# What you have to do
Give back all the data exactly as it was written.

# Records for this task

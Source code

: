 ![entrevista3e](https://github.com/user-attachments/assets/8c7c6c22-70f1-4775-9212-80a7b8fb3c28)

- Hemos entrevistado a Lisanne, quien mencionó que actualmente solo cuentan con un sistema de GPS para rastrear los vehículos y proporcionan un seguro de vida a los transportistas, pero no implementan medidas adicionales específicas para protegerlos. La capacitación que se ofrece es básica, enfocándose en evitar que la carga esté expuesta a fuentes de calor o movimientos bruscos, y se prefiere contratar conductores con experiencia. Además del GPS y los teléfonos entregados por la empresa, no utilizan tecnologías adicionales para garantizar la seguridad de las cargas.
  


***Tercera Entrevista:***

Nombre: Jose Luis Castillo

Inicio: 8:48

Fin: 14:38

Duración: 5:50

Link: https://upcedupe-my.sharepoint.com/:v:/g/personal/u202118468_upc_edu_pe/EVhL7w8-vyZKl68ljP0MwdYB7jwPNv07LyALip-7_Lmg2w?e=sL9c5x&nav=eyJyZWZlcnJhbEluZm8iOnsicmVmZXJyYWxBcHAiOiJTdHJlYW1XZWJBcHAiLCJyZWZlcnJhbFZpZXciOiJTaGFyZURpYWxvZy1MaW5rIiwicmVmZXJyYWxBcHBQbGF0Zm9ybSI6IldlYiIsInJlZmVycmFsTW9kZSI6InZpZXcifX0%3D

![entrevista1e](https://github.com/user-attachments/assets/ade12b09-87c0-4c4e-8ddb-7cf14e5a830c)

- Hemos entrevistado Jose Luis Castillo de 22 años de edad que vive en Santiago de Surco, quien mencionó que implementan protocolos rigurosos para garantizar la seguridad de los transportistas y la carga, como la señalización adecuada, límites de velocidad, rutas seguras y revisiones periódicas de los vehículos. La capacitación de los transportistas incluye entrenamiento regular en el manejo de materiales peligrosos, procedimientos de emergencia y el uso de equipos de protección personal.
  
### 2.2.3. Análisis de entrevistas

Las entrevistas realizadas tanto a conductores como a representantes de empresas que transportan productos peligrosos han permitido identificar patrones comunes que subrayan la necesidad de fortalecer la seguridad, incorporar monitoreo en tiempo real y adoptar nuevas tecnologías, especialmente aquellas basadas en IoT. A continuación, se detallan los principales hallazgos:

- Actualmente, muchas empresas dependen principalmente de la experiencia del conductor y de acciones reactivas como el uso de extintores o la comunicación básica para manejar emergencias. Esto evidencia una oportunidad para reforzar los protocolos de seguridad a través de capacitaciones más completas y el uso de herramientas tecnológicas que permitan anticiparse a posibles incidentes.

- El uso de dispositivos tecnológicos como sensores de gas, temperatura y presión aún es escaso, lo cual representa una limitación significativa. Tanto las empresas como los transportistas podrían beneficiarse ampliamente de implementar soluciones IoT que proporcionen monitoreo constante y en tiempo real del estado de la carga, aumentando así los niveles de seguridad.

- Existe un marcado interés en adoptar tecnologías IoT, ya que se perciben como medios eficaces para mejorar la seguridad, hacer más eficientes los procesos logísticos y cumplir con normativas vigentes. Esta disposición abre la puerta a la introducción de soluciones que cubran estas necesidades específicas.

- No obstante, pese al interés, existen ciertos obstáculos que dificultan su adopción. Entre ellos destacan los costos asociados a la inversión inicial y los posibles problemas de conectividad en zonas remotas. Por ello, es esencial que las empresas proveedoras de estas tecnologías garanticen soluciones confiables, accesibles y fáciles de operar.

# Solved problem
Source code

: ![entrevista3e](https://github.com/user-attachments/assets/8c7c6c22-70f1-4775-9212-80a7b8fb3c28)

- Hemos entrevistado a Lisanne, quien mencionó que actualmente solo cuentan con un sistema de GPS para rastrear los vehículos y proporcionan un seguro de vida a los transportistas, pero no implementan medidas adicionales específicas para protegerlos. La capacitación que se ofrece es básica, enfocándose en evitar que la carga esté expuesta a fuentes de calor o movimientos bruscos, y se prefiere contratar conductores con experiencia. Además del GPS y los teléfonos entregados por la empresa, no utilizan tecnologías adicionales para garantizar la seguridad de las cargas.
  


***Tercera Entrevista:***

Nombre: Jose Luis Castillo

Inicio: 8:48

Fin: 14:38

Duración: 5:50

Link: https://upcedupe-my.sharepoint.com/:v:/g/personal/u202118468_upc_edu_pe/EVhL7w8-vyZKl68ljP0MwdYB7jwPNv07LyALip-7_Lmg2w?e=sL9c5x&nav=eyJyZWZlcnJhbEluZm8iOnsicmVmZXJyYWxBcHAiOiJTdHJlYW1XZWJBcHAiLCJyZWZlcnJhbFZpZXciOiJTaGFyZURpYWxvZy1MaW5rIiwicmVmZXJyYWxBcHBQbGF0Zm9ybSI6IldlYiIsInJlZmVycmFsTW9kZSI6InZpZXcifX0%3D

![entrevista1e](https://github.com/user-attachments/assets/ade12b09-87c0-4c4e-8ddb-7cf14e5a830c)

- Hemos entrevistado Jose Luis Castillo de 22 años de edad que vive en Santiago de Surco, quien mencionó que implementan protocolos rigurosos para garantizar la seguridad de los transportistas y la carga, como la señalización adecuada, límites de velocidad, rutas seguras y revisiones periódicas de los vehículos. La capacitación de los transportistas incluye entrenamiento regular en el manejo de materiales peligrosos, procedimientos de emergencia y el uso de equipos de protección personal.
  
### 2.2.3. Análisis de entrevistas

Las entrevistas realizadas tanto a conductores como a representantes de empresas que transportan productos peligrosos han permitido identificar patrones comunes que subrayan la necesidad de fortalecer la seguridad, incorporar monitoreo en tiempo real y adoptar nuevas tecnologías, especialmente aquellas basadas en IoT. A continuación, se detallan los principales hallazgos:

- Actualmente, muchas empresas dependen principalmente de la experiencia del conductor y de acciones reactivas como el uso de extintores o la comunicación básica para manejar emergencias. Esto evidencia una oportunidad para reforzar los protocolos de seguridad a través de capacitaciones más completas y el uso de herramientas tecnológicas que permitan anticiparse a posibles incidentes.

- El uso de dispositivos tecnológicos como sensores de gas, temperatura y presión aún es escaso, lo cual representa una limitación significativa. Tanto las empresas como los transportistas podrían beneficiarse ampliamente de implementar soluciones IoT que proporcionen monitoreo constante y en tiempo real del estado de la carga, aumentando así los niveles de seguridad.

- Existe un marcado interés en adoptar tecnologías IoT, ya que se perciben como medios eficaces para mejorar la seguridad, hacer más eficientes los procesos logísticos y cumplir con normativas vigentes. Esta disposición abre la puerta a la introducción de soluciones que cubran estas necesidades específicas.

- No obstante, pese al interés, existen ciertos obstáculos que dificultan su adopción. Entre ellos destacan los costos asociados a la inversión inicial y los posibles problemas de conectividad en zonas remotas. Por ello, es esencial que las empresas proveedoras de estas tecnologías garanticen soluciones confiables, accesibles y fáciles de operar.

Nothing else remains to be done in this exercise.